Please print each entry below exactly as it stands, but without any pictures.

# # # # # # #

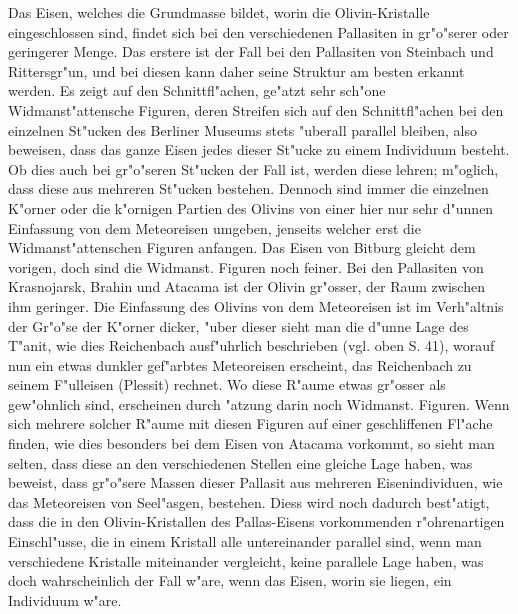 \documentclass[a4paper, 11pt, oneside]{article}
\begin{document}
Das Eisen, welches die Grundmasse bildet, worin die Olivin-Kristalle eingeschlossen sind, findet sich bei den verschiedenen Pallasiten in gr"o"serer oder geringerer Menge. Das erstere ist der Fall bei den Pallasiten von Steinbach und Rittersgr"un, und bei diesen kann daher seine Struktur am besten erkannt werden. Es zeigt auf den Schnittfl"achen, ge"atzt sehr sch"one Widmanst"attensche Figuren, deren Streifen sich auf den Schnittfl"achen bei den einzelnen St"ucken des Berliner Museums stets "uberall parallel bleiben, also beweisen, dass das ganze Eisen jedes dieser St"ucke zu einem Individuum besteht. Ob dies auch bei gr"o"seren St"ucken der Fall ist, werden diese lehren; m"oglich, dass diese aus mehreren St"ucken bestehen. Dennoch sind immer die einzelnen K"orner oder die k"ornigen Partien des Olivins von einer hier nur sehr d"unnen Einfassung von dem Meteoreisen umgeben, jenseits welcher erst die Widmanst"attenschen Figuren anfangen. Das Eisen von Bitburg gleicht dem vorigen, doch sind die Widmanst. Figuren noch feiner. Bei den Pallasiten von Krasnojarsk, Brahin und Atacama ist der Olivin gr"osser, der Raum zwischen ihm geringer. Die Einfassung des Olivins von dem Meteoreisen ist im Verh"altnis der Gr"o"se der K"orner dicker, "uber dieser sieht man die d"unne Lage des T"anit, wie dies Reichenbach ausf"uhrlich beschrieben (vgl. oben S. 41), worauf nun ein etwas dunkler gef"arbtes Meteoreisen erscheint, das Reichenbach zu seinem F"ulleisen (Plessit) rechnet. Wo diese R"aume etwas gr"osser als gew"ohnlich sind, erscheinen durch "atzung darin noch Widmanst. Figuren. Wenn sich mehrere solcher R"aume mit diesen Figuren auf einer geschliffenen Fl"ache finden, wie dies besonders bei dem Eisen von Atacama vorkommt, so sieht man selten, dass diese an den verschiedenen Stellen eine gleiche Lage haben, was beweist, dass gr"o"sere Massen dieser Pallasit aus mehreren Eisenindividuen, wie das Meteoreisen von Seel"asgen, bestehen. Diess wird noch dadurch best"atigt, dass die in den Olivin-Kristallen des Pallas-Eisens vorkommenden r"ohrenartigen Einschl"usse, die in einem Kristall alle untereinander parallel sind, wenn man verschiedene Kristalle miteinander vergleicht, keine parallele Lage haben, was doch wahrscheinlich der Fall w"are, wenn das Eisen, worin sie liegen, ein Individuum w"are.
\end{document}
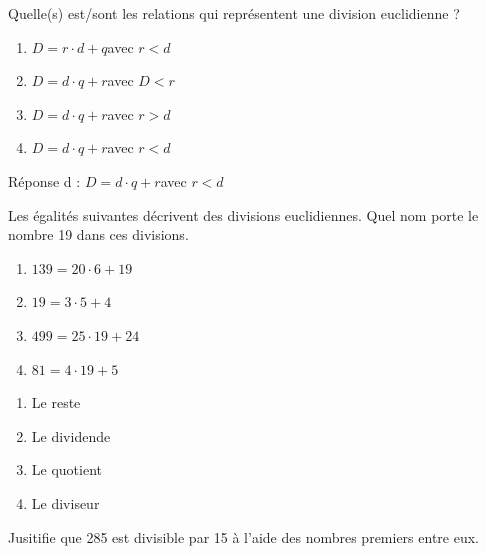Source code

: \documentclass[../../syllabus_2.tex]{subfiles}
\begin{document}
\begin{exercise}
    Quelle(s) est/sont les relations qui représentent une division euclidienne ?
    \begin{enumerate}
        \item $D = r\cdot d + q$\qquad avec $r<d$
        \item $D = d\cdot q + r$\qquad avec $D<r$
        \item $D = d\cdot q + r$\qquad avec $r>d$
        \item $D = d\cdot q + r$\qquad avec $r<d$
    \end{enumerate}
\end{exercise}
\begin{solution}
    Réponse d : $D = d\cdot q + r$\qquad avec $r<d$
\end{solution}

\begin{exercise}
    Les égalités suivantes décrivent des divisions euclidiennes. Quel nom porte le nombre 19 dans ces divisions.
    \begin{enumerate}[cols=2]
        \item $139 = 20\cdot 6 + 19$
        \item $19 = 3\cdot 5 + 4$
        \item $499 = 25\cdot 19 + 24$
        \item $81 = 4\cdot 19 + 5$
    \end{enumerate}
\end{exercise}
\begin{solution}
    \begin{enumerate}
        \item Le reste
        \item Le dividende
        \item Le quotient
        \item Le diviseur
    \end{enumerate}
\end{solution}

\begin{exercise}
    Jusitifie que 285 est divisible par 15 à l'aide des nombres premiers entre eux.
\end{exercise}
\end{document}

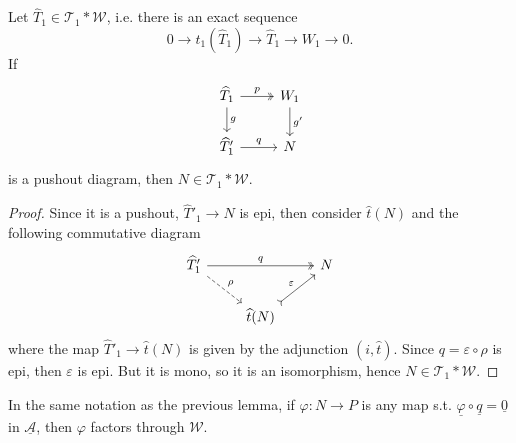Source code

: \begin{lemma}\label{ab:lem:5}
  Let $\widehat{T}_1\in\mathcal{T}_1\ast\mathcal{W}$, i.e. there is an exact sequence
  \begin{equation*}
    0\to t_1(\widehat{T}_1)\to \widehat{T}_1\to W_1\to 0.
  \end{equation*}
  If
  \begin{equation*}
    \begin{tikzcd}
      \widehat{T}_1\arrow[two heads]{r}{p}\arrow{d}{g}
        & W_1\arrow{d}{g'} \\
      \widehat{T}'_1\arrow{r}{q}&N
    \end{tikzcd}
  \end{equation*}
  is a pushout diagram, then $N\in\mathcal{T}_1\ast\mathcal{W}$.
\end{lemma}

\begin{proof}
  Since it is a pushout, $\widehat{T}'_1 \to N$ is epi, then consider $\widehat{t}(N)$
  and the following commutative diagram
  \begin{equation*}
    \begin{tikzcd}
      \widehat{T}'_1\arrow[two heads]{rr}{q} \arrow[dashed]{dr}{\rho}
        & & N\\
        & \widehat{t}(N)\arrow[tail]{ur}{\varepsilon}
          &
    \end{tikzcd}
  \end{equation*}
  where the map $\widehat{T}'_1\to \widehat{t}(N)$ is given by the adjunction $(i,\widehat{t})$.
  Since $q=\varepsilon\circ\rho$ is epi, then $\varepsilon$ is epi. But it is mono, so it is an isomorphism,
  hence $N\in\mathcal{T}_1\ast\mathcal{W}$.
\end{proof}

\begin{lemma}\label{ab:lem:6}
  In the same notation as the previous lemma, if $\varphi:N\to P$ is any map s.t. $\underline{\varphi}\circ \underline{q} = \underline{0}$ in
  $\underline{\mathcal{A}}$, then $\varphi$ factors through $\mathcal{W}$.
\end{lemma}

# # # # # # #

EXERCISE RESULT:
 \documentclass[a4paper, 11pt, oneside]{article}
\begin{document}
Das Eisen, welches die Grundmasse bildet, worin die Olivin-Kristalle eingeschlossen sind, findet sich bei den verschiedenen Pallasiten in gr"o"serer oder geringerer Menge. Das erstere ist der Fall bei den Pallasiten von Steinbach und Rittersgr"un, und bei diesen kann daher seine Struktur am besten erkannt werden. Es zeigt auf den Schnittfl"achen, ge"atzt sehr sch"one Widmanst"attensche Figuren, deren Streifen sich auf den Schnittfl"achen bei den einzelnen St"ucken des Berliner Museums stets "uberall parallel bleiben, also beweisen, dass das ganze Eisen jedes dieser St"ucke zu einem Individuum besteht. Ob dies auch bei gr"o"seren St"ucken der Fall ist, werden diese lehren; m"oglich, dass diese aus mehreren St"ucken bestehen. Dennoch sind immer die einzelnen K"orner oder die k"ornigen Partien des Olivins von einer hier nur sehr d"unnen Einfassung von dem Meteoreisen umgeben, jenseits welcher erst die Widmanst"attenschen Figuren anfangen. Das Eisen von Bitburg gleicht dem vorigen, doch sind die Widmanst. Figuren noch feiner. Bei den Pallasiten von Krasnojarsk, Brahin und Atacama ist der Olivin gr"osser, der Raum zwischen ihm geringer. Die Einfassung des Olivins von dem Meteoreisen ist im Verh"altnis der Gr"o"se der K"orner dicker, "uber dieser sieht man die d"unne Lage des T"anit, wie dies Reichenbach ausf"uhrlich beschrieben (vgl. oben S. 41), worauf nun ein etwas dunkler gef"arbtes Meteoreisen erscheint, das Reichenbach zu seinem F"ulleisen (Plessit) rechnet. Wo diese R"aume etwas gr"osser als gew"ohnlich sind, erscheinen durch "atzung darin noch Widmanst. Figuren. Wenn sich mehrere solcher R"aume mit diesen Figuren auf einer geschliffenen Fl"ache finden, wie dies besonders bei dem Eisen von Atacama vorkommt, so sieht man selten, dass diese an den verschiedenen Stellen eine gleiche Lage haben, was beweist, dass gr"o"sere Massen dieser Pallasit aus mehreren Eisenindividuen, wie das Meteoreisen von Seel"asgen, bestehen. Diess wird noch dadurch best"atigt, dass die in den Olivin-Kristallen des Pallas-Eisens vorkommenden r"ohrenartigen Einschl"usse, die in einem Kristall alle untereinander parallel sind, wenn man verschiedene Kristalle miteinander vergleicht, keine parallele Lage haben, was doch wahrscheinlich der Fall w"are, wenn das Eisen, worin sie liegen, ein Individuum w"are.
\end{document}
Source code

: \documentclass[../../syllabus_2.tex]{subfiles}
\begin{document}
\begin{exercise}
    Quelle(s) est/sont les relations qui représentent une division euclidienne ?
    \begin{enumerate}
        \item $D = r\cdot d + q$\qquad avec $r<d$
        \item $D = d\cdot q + r$\qquad avec $D<r$
        \item $D = d\cdot q + r$\qquad avec $r>d$
        \item $D = d\cdot q + r$\qquad avec $r<d$
    \end{enumerate}
\end{exercise}
\begin{solution}
    Réponse d : $D = d\cdot q + r$\qquad avec $r<d$
\end{solution}

\begin{exercise}
    Les égalités suivantes décrivent des divisions euclidiennes. Quel nom porte le nombre 19 dans ces divisions.
    \begin{enumerate}[cols=2]
        \item $139 = 20\cdot 6 + 19$
        \item $19 = 3\cdot 5 + 4$
        \item $499 = 25\cdot 19 + 24$
        \item $81 = 4\cdot 19 + 5$
    \end{enumerate}
\end{exercise}
\begin{solution}
    \begin{enumerate}
        \item Le reste
        \item Le dividende
        \item Le quotient
        \item Le diviseur
    \end{enumerate}
\end{solution}

\begin{exercise}
    Jusitifie que 285 est divisible par 15 à l'aide des nombres premiers entre eux.
\end{exercise}
\end{document}

Source code

: \begin{lemma}\label{ab:lem:5}
  Let $\widehat{T}_1\in\mathcal{T}_1\ast\mathcal{W}$, i.e. there is an exact sequence
  \begin{equation*}
    0\to t_1(\widehat{T}_1)\to \widehat{T}_1\to W_1\to 0.
  \end{equation*}
  If
  \begin{equation*}
    \begin{tikzcd}
      \widehat{T}_1\arrow[two heads]{r}{p}\arrow{d}{g}
        & W_1\arrow{d}{g'} \\
      \widehat{T}'_1\arrow{r}{q}&N
    \end{tikzcd}
  \end{equation*}
  is a pushout diagram, then $N\in\mathcal{T}_1\ast\mathcal{W}$.
\end{lemma}

\begin{proof}
  Since it is a pushout, $\widehat{T}'_1 \to N$ is epi, then consider $\widehat{t}(N)$
  and the following commutative diagram
  \begin{equation*}
    \begin{tikzcd}
      \widehat{T}'_1\arrow[two heads]{rr}{q} \arrow[dashed]{dr}{\rho}
        & & N\\
        & \widehat{t}(N)\arrow[tail]{ur}{\varepsilon}
          &
    \end{tikzcd}
  \end{equation*}
  where the map $\widehat{T}'_1\to \widehat{t}(N)$ is given by the adjunction $(i,\widehat{t})$.
  Since $q=\varepsilon\circ\rho$ is epi, then $\varepsilon$ is epi. But it is mono, so it is an isomorphism,
  hence $N\in\mathcal{T}_1\ast\mathcal{W}$.
\end{proof}

\begin{lemma}\label{ab:lem:6}
  In the same notation as the previous lemma, if $\varphi:N\to P$ is any map s.t. $\underline{\varphi}\circ \underline{q} = \underline{0}$ in
  $\underline{\mathcal{A}}$, then $\varphi$ factors through $\mathcal{W}$.
\end{lemma}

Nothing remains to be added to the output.